*Available data*:

▼

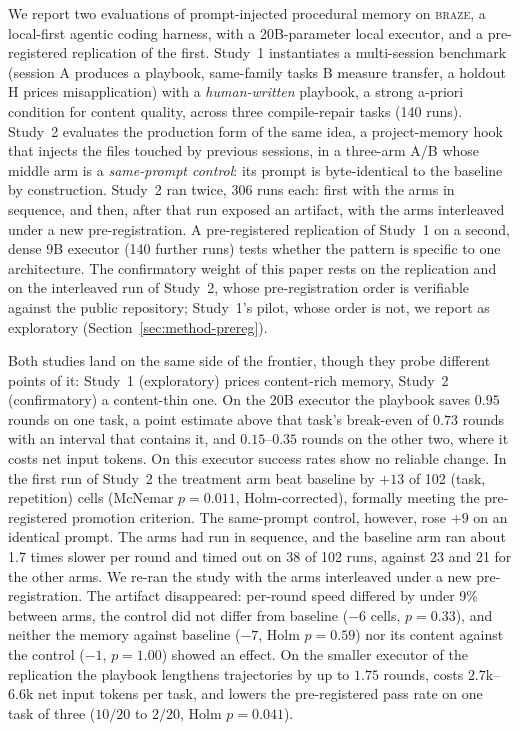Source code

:\documentclass[smallcondensed,natbib]{svjour3}
\newcommand{\braze}{\textsc{braze}}
\begin{document}
We report two evaluations of prompt-injected procedural memory on
\braze{}, a local-first agentic coding harness, with a 20B-parameter
local executor, and a pre-registered replication of the first. Study~1
instantiates a multi-session benchmark (session A produces a
playbook, same-family tasks B measure transfer, a holdout H prices
misapplication) with a \emph{human-written} playbook, a strong a-priori condition for
content quality, across three compile-repair tasks (140 runs). Study~2 evaluates the production form of the same
idea, a project-memory hook that injects the files touched by previous
sessions, in a three-arm A/B whose middle arm is a \emph{same-prompt
control}: its prompt is byte-identical to the baseline by construction.
Study~2 ran twice, 306 runs each: first with the arms in sequence, and
then, after that run exposed an artifact, with the arms interleaved
under a new pre-registration. A pre-registered replication of Study~1
on a second, dense 9B executor (140 further runs) tests whether the
pattern is specific to one architecture. The confirmatory weight of
this paper rests on the replication and on the interleaved run of
Study~2, whose pre-registration order is verifiable against the public
repository; Study~1's pilot, whose order is not, we report as
exploratory (Section~\ref{sec:method-prereg}).

Both studies land on the same side of the frontier, though they probe
different points of it: Study~1 (exploratory) prices content-rich
memory, Study~2 (confirmatory) a content-thin one. On the 20B executor
the playbook saves $0.95$ rounds on one task, a point estimate above
that task's break-even of $0.73$ rounds with an interval that contains
it, and $0.15$--$0.35$ rounds on the other two, where it costs net
input tokens. On this executor success rates show no reliable change.
In the first run of Study~2 the treatment arm beat baseline by $+13$
of 102 (task, repetition) cells (McNemar $p=0.011$, Holm-corrected),
formally meeting the pre-registered promotion criterion. The
same-prompt control, however, rose $+9$ on an identical prompt. The
arms had run in sequence, and the baseline arm ran about 1.7 times
slower per round and timed out on 38 of 102 runs, against 23 and 21
for the other arms. We re-ran the study with the arms interleaved
under a new pre-registration. The artifact disappeared: per-round
speed differed by under 9\% between arms, the control did not differ
from baseline ($-6$ cells, $p=0.33$), and neither the memory against
baseline ($-7$, Holm $p=0.59$) nor its content against the control
($-1$, $p=1.00$) showed an effect. On the smaller executor of the replication the playbook
lengthens trajectories by up to $1.75$ rounds, costs $2.7$k--$6.6$k
net input tokens per task, and lowers the pre-registered pass rate on
one task of three ($10/20$ to $2/20$, Holm $p=0.041$).
\end{document}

▲

*About this task*: Word for word, output the lines from the beginning of the listing through the line holding "with a 20B-parameter" and nothing beyond them. Omit the pictures.

*Exercise answer*:
Source code

:\documentclass[smallcondensed,natbib]{svjour3}
\newcommand{\braze}{\textsc{braze}}
\begin{document}
We report two evaluations of prompt-injected procedural memory on
\braze{}, a local-first agentic coding harness, with a 20B-parameter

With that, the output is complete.